Essa restauração que se deu muito devagar, sem passe de mágica, produto de um esforço lento e permanente que ainda continua e só terminará no fim do mundo, pois o cristianismo não trabalha com metodologia revolucionária. A história da literatura ocidental, de Dante Alighieri a Shakespeare, de Cervantes a Dostoievski, revela o quanto foi e continua difícil a convivência familiar nos dois mil anos de civilização cristã, apesar de todo o ensinamento moral da Igreja.

A Igreja, porém, não se contentava em reconhecer que a humanidade dependia visceralmente da família; que a união física do homem e da mulher, resultando quase sempre em filhos, era a razão de ser da espécie humana.
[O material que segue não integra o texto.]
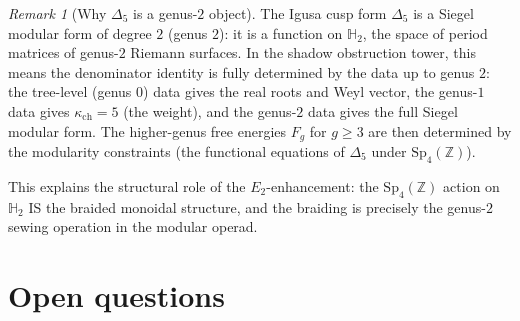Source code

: \documentclass[11pt]{amsart}
\theoremstyle{definition}
\theoremstyle{remark}
\newtheorem{remark}[theorem]{Remark}
\begin{document}
\begin{remark}[Why $\Delta_5$ is a genus-$2$ object]
The Igusa cusp form $\Delta_5$ is a Siegel modular form of
degree $2$ (genus $2$): it is a function on $\mathbb{H}_2$,
the space of period matrices of genus-$2$ Riemann surfaces.
In the shadow obstruction tower, this means the denominator identity is
fully determined by the data up to genus $2$: the tree-level
(genus $0$) data gives the real roots and Weyl vector, the
genus-$1$ data gives $\kappa_{\mathrm{ch}} = 5$ (the weight), and the
genus-$2$ data gives the full Siegel modular form. The
higher-genus free energies $F_g$ for $g \geq 3$ are then
determined by the modularity constraints (the functional
equations of $\Delta_5$ under $\mathrm{Sp}_4(\mathbb{Z})$).

This explains the structural role of the $E_2$-enhancement:
the $\mathrm{Sp}_4(\mathbb{Z})$ action on $\mathbb{H}_2$ IS
the braided monoidal structure, and the braiding is precisely
the genus-$2$ sewing operation in the modular operad.
\end{remark}

\section{Open questions}\label{sec:open}
\end{document}
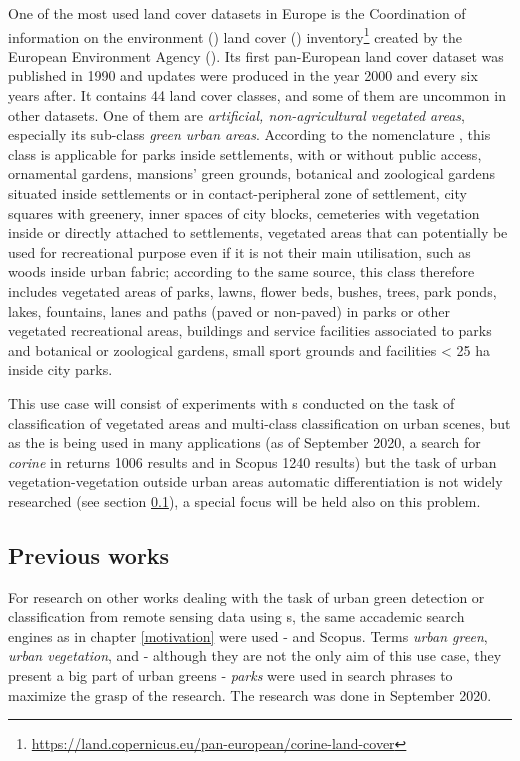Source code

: One of the most used land cover datasets in Europe is the Coordination of information on the environment () land cover () inventory\footnote{\url{https://land.copernicus.eu/pan-european/corine-land-cover}} created by the European Environment Agency (). Its first pan-European land cover dataset was published in 1990 and updates were produced in the year 2000 and every six years after. It contains 44 land cover classes, and some of them are uncommon in other datasets. One of them are \textit{artificial, non-agricultural vegetated areas}, especially its sub-class \textit{green urban areas}. According to the  nomenclature \cite{clc-nomenclature}, this class is applicable for parks inside settlements, with or without public access, ornamental gardens, mansions’ green grounds, botanical and zoological gardens situated inside settlements or in contact-peripheral zone of settlement, city squares with greenery, inner spaces of city blocks, cemeteries with vegetation inside or directly attached to settlements, vegetated areas that can potentially be used for recreational purpose even if it is not their main utilisation, such as woods inside urban fabric; according to the same source, this class therefore includes vegetated areas of parks, lawns, flower beds, bushes, trees, park ponds, lakes, fountains, lanes and paths (paved or non-paved) in parks or other vegetated recreational areas, buildings and service facilities associated to parks and botanical or zoological gardens, small sport grounds and facilities < 25 ha inside city parks.

This use case will consist of experiments with s conducted on the task of classification of vegetated areas and multi-class classification on urban scenes, but as the  is being used in many applications (as of September 2020, a search for \textit{corine} in  returns 1006 results and in Scopus 1240 results) but the task of urban vegetation-vegetation outside urban areas automatic differentiation is not widely researched (see section \ref{urban-green-situation}), a special focus will be held also on this problem.

\subsection{Previous works}
\label{urban-green-situation}

For research on other works dealing with the task of urban green detection or classification from remote sensing data using s, the same accademic search engines as in chapter \ref{motivation} were used -  and Scopus. Terms \textit{urban green}, \textit{urban vegetation}, and - although they are not the only aim of this use case, they present a big part of urban greens - \textit{parks} were used in search phrases to maximize the grasp of the research. The research was done in September 2020.

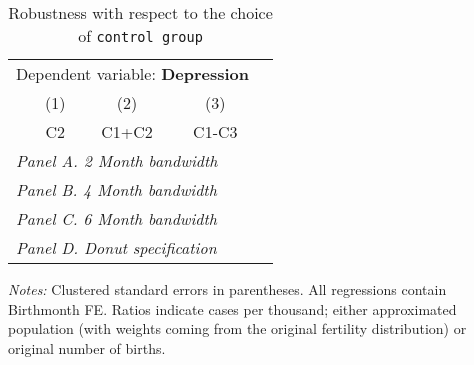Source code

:  \begin{table}[H] \begin{threeparttable} \centering \caption{Robustness with respect to the choice of \texttt{control group}} {\def\sym#1{\ifmmode^{#1}\else\(^{#1}\)\fi} \begin{tabular}{l*{4}{c}} \toprule \multicolumn{4}{c}{Dependent variable: \textbf{Depression}} \\ \cmidrule(lr){2-4}
            &\multicolumn{1}{c}{(1)}&\multicolumn{1}{c}{(2)}&\multicolumn{1}{c}{(3)}\\
            &\multicolumn{1}{c}{C2}&\multicolumn{1}{c}{C1+C2}&\multicolumn{1}{c}{C1-C3}\\
\midrule
 \multicolumn{4}{l}{\emph{Panel A. 2 Month bandwidth}} \\    \midrule\multicolumn{4}{l}{\emph{Panel B. 4 Month bandwidth}} \\    \midrule\multicolumn{4}{l}{\emph{Panel C. 6 Month bandwidth}} \\    \midrule\multicolumn{4}{l}{\emph{Panel D. Donut specification}} \\    
\bottomrule \end{tabular} } \begin{tablenotes} \item \scriptsize \emph{Notes:} Clustered standard errors in parentheses. All regressions contain Birthmonth FE. Ratios indicate cases per thousand; either approximated population (with weights coming from the original fertility distribution) or original number of births. \end{tablenotes} \end{threeparttable} \end{table} 

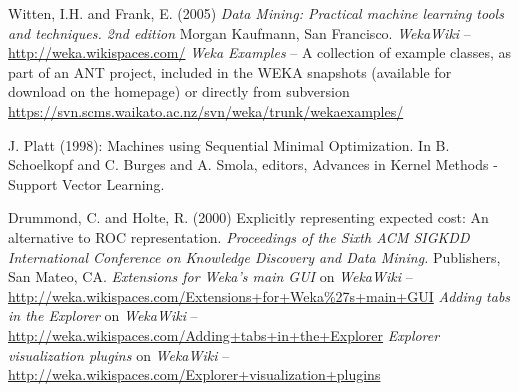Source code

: %
%
%
%


\begin{thebibliography}{999}

		Witten, I.H. and Frank, E. (2005) \textit{Data Mining: Practical machine
		learning tools and techniques. 2nd edition}  Morgan Kaufmann, San
		Francisco.
		\textit{WekaWiki} -- \url{http://weka.wikispaces.com/}{}
		\textit{Weka Examples} -- A collection of example classes, as part of
an ANT project, included in the WEKA snapshots (available for download on the
homepage) or directly from subversion
\url{https://svn.scms.waikato.ac.nz/svn/weka/trunk/wekaexamples/}{}

		J. Platt (1998): Machines using Sequential Minimal Optimization. In B. Schoelkopf and C. Burges and A. Smola, editors, Advances in Kernel Methods - Support Vector Learning.

		Drummond, C. and Holte, R. (2000) Explicitly representing expected cost: An alternative to ROC representation.
		\textit{Proceedings of the Sixth ACM SIGKDD International Conference on Knowledge Discovery and Data Mining.}
		Publishers, San Mateo, CA.
		\textit{Extensions for Weka's main GUI} on \textit{WekaWiki} -- \\
		\small{\url{http://weka.wikispaces.com/Extensions+for+Weka\%27s+main+GUI}{}}
		\textit{Adding tabs in the Explorer} on \textit{WekaWiki} -- \\
		\small{\url{http://weka.wikispaces.com/Adding+tabs+in+the+Explorer}{}}
		\textit{Explorer visualization plugins} on \textit{WekaWiki} -- \\
		\small{\url{http://weka.wikispaces.com/Explorer+visualization+plugins}{}}


\end{thebibliography}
A essa realidade biológica e natural, acrescentava elementos sobrenaturais, que faziam da família cristã não só um grupo constituído de pessoas com parentesco próximo, compartilhando o mesmo sobrenome, vivendo sob o mesmo teto, com ancestrais em comum; não só um conjunto de pessoas ligadas entre si pelo efêmero sangue humano, mas sobretudo pelo sangue que Jesus verteu na Cruz, regida pelos dez mandamentos e as virtudes evangélicas.

Contudo, havia mais. Família, na verdade, era o destino eterno do homem e do próprio Deus. A divindade era inequivocamente uma família — Pai, Filho, Espírito Santo — e a ela quis incorporar a humanidade criada. E quando Deus se fez homem, preparou para tal fim uma pequena família em Nazaré, que lançou o padrão familiar desejável para esses nossos “últimos tempos” (que já passam de dois mil anos).

Do ponto de vista cristão, os homens já podiam começar a integrar essa família celeste ainda aqui, neste mundo, vivendo sob a mesma paternidade divina, através da Igreja, família sobrenatural — a Civitas Dei de Santo Agostinho — que já significava a primeira superação da família biológica, com seus membros já definitivos povoando o Purgatório e o Céu; e provisórios, os cristãos ainda vivos.

Nas famílias deste mundo, a Igreja entendia que todos os seus membros eram iguais perante Deus. Sua base era o sacramento do matrimônio, no qual homem e mulher se uniam tanto para o prazer do encontro íntimo, como para o sacrifício da geração de filhos, sempre fundado na fidelidade recíproca. Era, por vontade divina, humanamente indissolúvel, e tinha, como finalidade mais importante, a santificação dos seus membros aqui e agora, visando a Vida num mundo que não era deste mundo: depois e além.

Dessa renovação cristã da família — o surgimento do “homem novo”, de que falava São Paulo —, surgiria uma civilização diferente de todas as anteriores: a ocidental, fundada na família cristã, encarregada de manter vivas as verdades religiosas e morais permanentes, transmitidas de geração a geração, como prenúncio da inumerável família ressuscitada da qual faria parte um dia a humanidade — em nova terra, sob novos céus. Uma família à qual pertenceriam todos os homens salvos, a verdadeira família de Abraão, mais numerosa que as areias do mar e as estrelas do céu.

Insistir no Céu como lar eterno de uma família numerosíssima — em que todos seriam fraternalmente íntimos de todos, pois teriam toda a eternidade para isto — era o melhor caminho que a Igreja encontrou para pastorear a família terrena nos pastos turvos do mundo, durante as chuvas e trovoadas da História.